If you’d like to make a financial gift, but not cash, ask her about whether the twins have college savings accounts. These can often accept gifts from anyone, and they’ll already be set up.

I agree with EasterJoy. My in-laws are all anti-religious, and I know that when it comes time for my daughter’s first communion (still years out) that they are not going to be gifting anything of the sort.

For what it’s worth, I still have a small statue of Mary that was given to me for my first communion. I love it. I recently gifted it to my little girl and it now sits on display in her bedroom.

Some non-religious ideas that I have are more “experience” based. For example, a pass that, when redeemed, will ensure a Saturday afternoon together with lunch and something fun. I love doing gifts like that for my nieces. :thumbsup:



Mine aren’t anti-religious; they’d just assume that by 14 you have about all the rosaries, guardian angel pictures, Marian statues, and crucifixes that you’re going to need. My point is that relatives sometimes make those kind of assumptions without really knowing if that is true or not.

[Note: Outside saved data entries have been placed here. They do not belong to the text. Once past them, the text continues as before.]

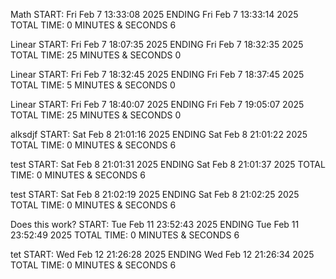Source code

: 
Math
START: Fri Feb  7 13:33:08 2025
ENDING Fri Feb  7 13:33:14 2025
TOTAL TIME: 0 MINUTES & SECONDS 6

Linear
START: Fri Feb  7 18:07:35 2025
ENDING Fri Feb  7 18:32:35 2025
TOTAL TIME: 25 MINUTES & SECONDS 0

Linear
START: Fri Feb  7 18:32:45 2025
ENDING Fri Feb  7 18:37:45 2025
TOTAL TIME: 5 MINUTES & SECONDS 0

Linear
START: Fri Feb  7 18:40:07 2025
ENDING Fri Feb  7 19:05:07 2025
TOTAL TIME: 25 MINUTES & SECONDS 0

alksdjf
START: Sat Feb  8 21:01:16 2025
ENDING Sat Feb  8 21:01:22 2025
TOTAL TIME: 0 MINUTES & SECONDS 6

test
START: Sat Feb  8 21:01:31 2025
ENDING Sat Feb  8 21:01:37 2025
TOTAL TIME: 0 MINUTES & SECONDS 6

test
START: Sat Feb  8 21:02:19 2025
ENDING Sat Feb  8 21:02:25 2025
TOTAL TIME: 0 MINUTES & SECONDS 6

Does this work?
START: Tue Feb 11 23:52:43 2025
ENDING Tue Feb 11 23:52:49 2025
TOTAL TIME: 0 MINUTES & SECONDS 6

tet
START: Wed Feb 12 21:26:28 2025
ENDING Wed Feb 12 21:26:34 2025
TOTAL TIME: 0 MINUTES & SECONDS 6
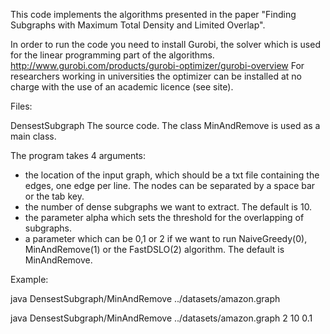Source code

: This code implements the algorithms presented in the paper "Finding Subgraphs with Maximum Total Density and Limited Overlap".

In order to run the code you need to install Gurobi, the solver which is used for the linear programming part of the algorithms.
http://www.gurobi.com/products/gurobi-optimizer/gurobi-overview
For researchers working in universities the optimizer can be installed at no charge with the use of an academic licence (see site).


Files:

DensestSubgraph
	The source code. The class MinAndRemove is used as a main class. 


 The program takes 4 arguments:
   - the location of the input graph, which should be a txt file containing the edges, one edge per line. The nodes can be separated by a space bar or the tab key. 
   - the number of dense subgraphs we want to extract. The default is 10.
   - the parameter alpha which sets the threshold for the overlapping of subgraphs.
   - a parameter which can be 0,1 or 2 if we want to run NaiveGreedy(0), MinAndRemove(1) or the FastDSLO(2) algorithm. The default is MinAndRemove.
 

Example: 

java DensestSubgraph/MinAndRemove ../datasets/amazon.graph

java DensestSubgraph/MinAndRemove ../datasets/amazon.graph 2 10 0.1 
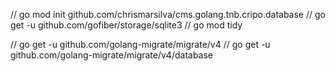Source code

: 
// go mod init github.com/chrismarsilva/cms.golang.tnb.cripo.database
// go get -u github.com/gofiber/storage/sqlite3
// go mod tidy


// go get -u github.com/golang-migrate/migrate/v4
// go get -u github.com/golang-migrate/migrate/v4/database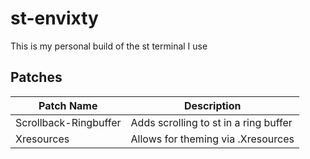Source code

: # st-envixty

This is my personal build of the st terminal I use

## Patches

| Patch Name            | Description                           |
|-----------------------|---------------------------------------|
| Scrollback-Ringbuffer | Adds scrolling to st in a ring buffer |
| Xresources            | Allows for theming via .Xresources    |
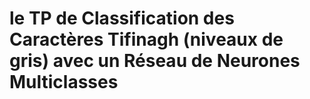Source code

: # le TP de Classification des Caractères Tifinagh (niveaux de gris) avec un Réseau de Neurones Multiclasses


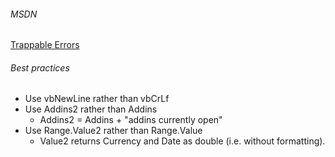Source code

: ###### MSDN
[Trappable Errors](https://msdn.microsoft.com/library/aa264975.aspx)

###### Best practices
* Use vbNewLine rather than vbCrLf
* Use Addins2 rather than Addins
  * Addins2 = Addins + "addins currently open"
* Use Range.Value2 rather than Range.Value
  * Value2 returns Currency and Date as double (i.e. without formatting).
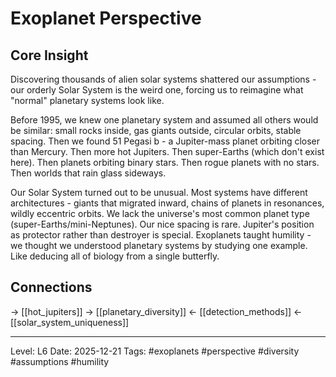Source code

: # Exoplanet Perspective

## Core Insight
Discovering thousands of alien solar systems shattered our assumptions - our orderly Solar System is the weird one, forcing us to reimagine what "normal" planetary systems look like.

Before 1995, we knew one planetary system and assumed all others would be similar: small rocks inside, gas giants outside, circular orbits, stable spacing. Then we found 51 Pegasi b - a Jupiter-mass planet orbiting closer than Mercury. Then more hot Jupiters. Then super-Earths (which don't exist here). Then planets orbiting binary stars. Then rogue planets with no stars. Then worlds that rain glass sideways.

Our Solar System turned out to be unusual. Most systems have different architectures - giants that migrated inward, chains of planets in resonances, wildly eccentric orbits. We lack the universe's most common planet type (super-Earths/mini-Neptunes). Our nice spacing is rare. Jupiter's position as protector rather than destroyer is special. Exoplanets taught humility - we thought we understood planetary systems by studying one example. Like deducing all of biology from a single butterfly.

## Connections
→ [[hot_jupiters]]
→ [[planetary_diversity]]
← [[detection_methods]]
← [[solar_system_uniqueness]]

---
Level: L6
Date: 2025-12-21
Tags: #exoplanets #perspective #diversity #assumptions #humility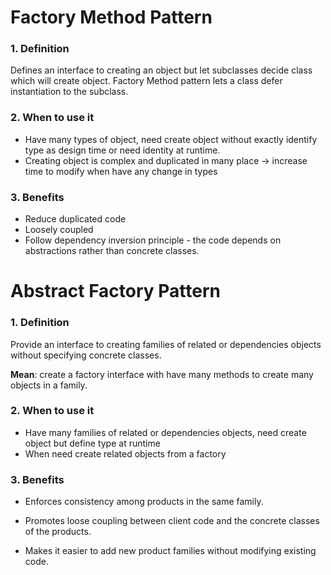 # Factory Method Pattern

### 1. Definition

Defines an interface to creating an object but let subclasses decide class which will create object. Factory Method
pattern lets a class defer instantiation to the subclass.

### 2. When to use it

* Have many types of object, need create object without exactly identify type as design time or need identity at
  runtime.
* Creating object is complex and duplicated in many place -> increase time to modify when have any change in types

### 3. Benefits

* Reduce duplicated code
* Loosely coupled
* Follow dependency inversion principle - the code depends on abstractions rather than concrete classes.

# Abstract Factory Pattern

### 1. Definition

Provide an interface to creating families of related or dependencies objects without specifying concrete classes.

**Mean**: create a factory interface with have many methods to create many objects in a family.

### 2. When to use it

* Have many families of related or dependencies objects, need create object but define type at runtime
* When need create related objects from a factory

### 3. Benefits

* Enforces consistency among products in the same family.

* Promotes loose coupling between client code and the concrete classes of the products.

* Makes it easier to add new product families without modifying existing code.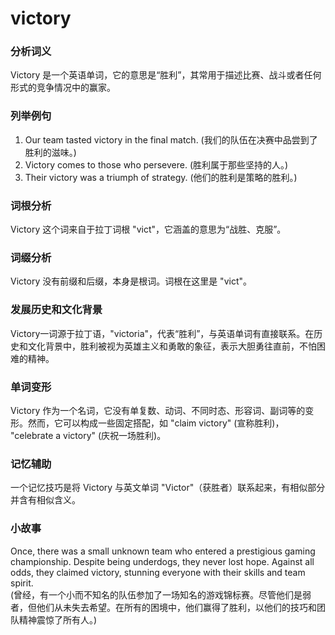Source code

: # victory

### 分析词义

  

Victory 是一个英语单词，它的意思是“胜利”，其常用于描述比赛、战斗或者任何形式的竞争情况中的赢家。

  

### 列举例句

  

1.  Our team tasted victory in the final match. (我们的队伍在决赛中品尝到了胜利的滋味。)
2.  Victory comes to those who persevere. (胜利属于那些坚持的人。)
3.  Their victory was a triumph of strategy. (他们的胜利是策略的胜利。)

  

### 词根分析

  

Victory 这个词来自于拉丁词根 "vict"，它涵盖的意思为“战胜、克服”。

  

### 词缀分析

  

Victory 没有前缀和后缀，本身是根词。词根在这里是 "vict"。

  

### 发展历史和文化背景

  

Victory一词源于拉丁语，"victoria"，代表“胜利”，与英语单词有直接联系。在历史和文化背景中，胜利被视为英雄主义和勇敢的象征，表示大胆勇往直前，不怕困难的精神。

  

### 单词变形

  

Victory 作为一个名词，它没有单复数、动词、不同时态、形容词、副词等的变形。然而，它可以构成一些固定搭配，如 "claim victory" (宣称胜利)， "celebrate a victory" (庆祝一场胜利)。

  

### 记忆辅助

  

一个记忆技巧是将 Victory 与英文单词 "Victor"（获胜者）联系起来，有相似部分并含有相似含义。

  

### 小故事

  

Once, there was a small unknown team who entered a prestigious gaming championship. Despite being underdogs, they never lost hope. Against all odds, they claimed victory, stunning everyone with their skills and team spirit.  
(曾经，有一个小而不知名的队伍参加了一场知名的游戏锦标赛。尽管他们是弱者，但他们从未失去希望。在所有的困境中，他们赢得了胜利，以他们的技巧和团队精神震惊了所有人。)
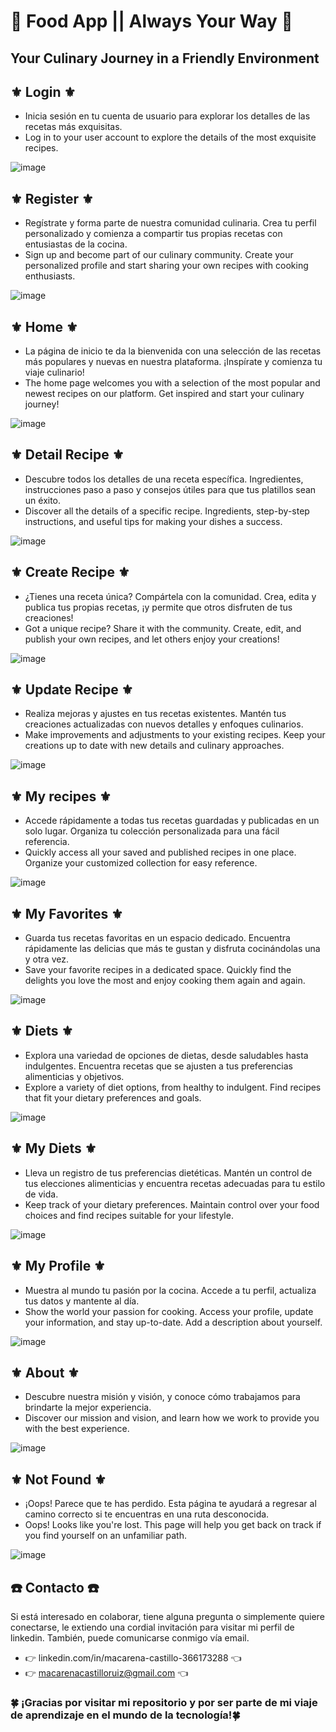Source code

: # **🥗 Food App || Always Your Way 🥗**
## Your Culinary Journey in a Friendly Environment

## ⚜️ Login ⚜️

- Inicia sesión en tu cuenta de usuario para explorar los detalles de las recetas más exquisitas.
- Log in to your user account to explore the details of the most exquisite recipes.

![image](https://github.com/Age-NteK/FOOD/assets/107895191/cd20b38c-97cb-44ba-ad73-dbd4210f00ce)

## ⚜️ Register ⚜️

- Regístrate y forma parte de nuestra comunidad culinaria. Crea tu perfil personalizado y comienza a compartir tus propias recetas con entusiastas de la cocina.
- Sign up and become part of our culinary community. Create your personalized profile and start sharing your own recipes with cooking enthusiasts.

![image](https://github.com/Age-NteK/FOOD/assets/107895191/606336c0-e91e-478f-86ad-be8d7869076e)

## ⚜️ Home ⚜️

- La página de inicio te da la bienvenida con una selección de las recetas más populares y nuevas en nuestra plataforma. ¡Inspírate y comienza tu viaje culinario!
- The home page welcomes you with a selection of the most popular and newest recipes on our platform. Get inspired and start your culinary journey!

![image](https://github.com/Age-NteK/FOOD/assets/107895191/ac927628-8f10-4210-aba5-cb6693d42e43)

## ⚜️ Detail Recipe ⚜️

- Descubre todos los detalles de una receta específica. Ingredientes, instrucciones paso a paso y consejos útiles para que tus platillos sean un éxito.
- Discover all the details of a specific recipe. Ingredients, step-by-step instructions, and useful tips for making your dishes a success.

![image](https://github.com/Age-NteK/FOOD/assets/107895191/cb380ccd-c5a3-46a8-aa0b-e1d7b1d2fc6b)

## ⚜️ Create Recipe ⚜️

- ¿Tienes una receta única? Compártela con la comunidad. Crea, edita y publica tus propias recetas, ¡y permite que otros disfruten de tus creaciones!
- Got a unique recipe? Share it with the community. Create, edit, and publish your own recipes, and let others enjoy your creations!

![image](https://github.com/Age-NteK/FOOD/assets/107895191/b0670582-2281-4d0e-8040-553638beb576)

## ⚜️ Update Recipe ⚜️

- Realiza mejoras y ajustes en tus recetas existentes. Mantén tus creaciones actualizadas con nuevos detalles y enfoques culinarios.
- Make improvements and adjustments to your existing recipes. Keep your creations up to date with new details and culinary approaches.

![image](https://github.com/Age-NteK/FOOD/assets/107895191/e5fc2742-eb27-4686-bef7-9ef5cee33f31)

## ⚜️ My recipes ⚜️

- Accede rápidamente a todas tus recetas guardadas y publicadas en un solo lugar. Organiza tu colección personalizada para una fácil referencia.
- Quickly access all your saved and published recipes in one place. Organize your customized collection for easy reference.

![image](https://github.com/Age-NteK/FOOD/assets/107895191/25042227-c418-46b1-a8ac-e19739bd79d1)

## ⚜️ My Favorites ⚜️

- Guarda tus recetas favoritas en un espacio dedicado. Encuentra rápidamente las delicias que más te gustan y disfruta cocinándolas una y otra vez.
- Save your favorite recipes in a dedicated space. Quickly find the delights you love the most and enjoy cooking them again and again.

![image](https://github.com/Age-NteK/FOOD/assets/107895191/60917b8d-b1fe-4e9f-8658-35e2ce69bc10)

## ⚜️ Diets ⚜️

- Explora una variedad de opciones de dietas, desde saludables hasta indulgentes. Encuentra recetas que se ajusten a tus preferencias alimenticias y objetivos.
- Explore a variety of diet options, from healthy to indulgent. Find recipes that fit your dietary preferences and goals.

![image](https://github.com/Age-NteK/FOOD/assets/107895191/7cd84887-4f00-4f89-814f-8129c20ee2f4)

## ⚜️ My Diets ⚜️

- Lleva un registro de tus preferencias dietéticas. Mantén un control de tus elecciones alimenticias y encuentra recetas adecuadas para tu estilo de vida.
- Keep track of your dietary preferences. Maintain control over your food choices and find recipes suitable for your lifestyle.

![image](https://github.com/Age-NteK/FOOD/assets/107895191/54762ad5-d77e-444c-9ebb-77a6a4768120)

## ⚜️ My Profile ⚜️

- Muestra al mundo tu pasión por la cocina. Accede a tu perfil, actualiza tus datos y mantente al día.
- Show the world your passion for cooking. Access your profile, update your information, and stay up-to-date. Add a description about yourself.

![image](https://github.com/Age-NteK/FOOD/assets/107895191/080f93c8-7303-44d2-8d1d-18c1c45c9cd2)

## ⚜️ About ⚜️

- Descubre nuestra misión y visión, y conoce cómo trabajamos para brindarte la mejor experiencia.
- Discover our mission and vision, and learn how we work to provide you with the best experience.

![image](https://github.com/Age-NteK/FOOD/assets/107895191/1d6a9ffa-bc02-4d85-a202-cf3f65370a9c)

## ⚜️ Not Found ⚜️

- ¡Oops! Parece que te has perdido. Esta página te ayudará a regresar al camino correcto si te encuentras en una ruta desconocida.
- Oops! Looks like you're lost. This page will help you get back on track if you find yourself on an unfamiliar path.

![image](https://github.com/Age-NteK/FOOD/assets/107895191/aab2fed1-b9f8-4171-a588-73c56a9c2a58)

## ☎️ Contacto ☎️

Si está interesado en colaborar, tiene alguna pregunta o simplemente quiere conectarse, le extiendo una cordial invitación para visitar mi perfil de linkedin. También, puede comunicarse conmigo vía email.
- 👉 linkedin.com/in/macarena-castillo-366173288 👈
- 👉 macarenacastilloruiz@gmail.com 👈

### **🍀 ¡Gracias por visitar mi repositorio y por ser parte de mi viaje de aprendizaje en el mundo de la tecnología!🍀**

What my relatives would not think to give is an icon of each of the twins’ patron saint, or any kind of icon at all, for that matter. We gave our twins a statue of Jesus with little children and an icon of Christ the King, High Priest, for their 1st communion. They like both very much, and sitting together on their dresser it makes a nice picture of both the glory and approachability of the Lord. Anyway, there are a lot of really beautiful icons that can be had over the internet, and the art is not only adult but made to draw the viewer in. The local monastery and seminary bookstore also has quite a selection, and can order others in a short time…plus, they will mail the item to the buyer when it comes in.

I gave my 2 nephews who have had 1HC each a Bible with their name embossed on the cover. Nice and personal, not too expensive.


I received my first statue (of St. Joseph) when I went off to college. As for my confirmation presents, they were secular items (a radio controlled car for one and a cassette player for another) from my sponsor and his wife and from others.

You can set up a bank account (I was actually planning on doing that for my nieces), but then you have all these legalities to deal with (such as having a social security number).
Can you trust the parents to set up a savings account for their child and you write the child a check?

I will endorse finding items of religion. Maybe you can get an icon from an Eastern Orthodox gift shop if you think that the child will get too many similar items.

I like icons because they are very adult and yet not emotionally cold. An icon invites you in, and the spiritual depth of it demands respect. Even a thoroughly secular person can see the profound nature of an icon, whereas they might miss the significance of religious art aimed at a juvenile audience, because secular culture can get kind of flippant at the sight of religious sentimentality.

An icon is religious art for a lifetime, very much like a quality crucifix or statue of the Madonna. I’d suggest including one of those little stands with it, so it can be displayed on a shelf or desk and moved around for use on a home altar, instead of needing a nail and getting stuck on one place on a wall.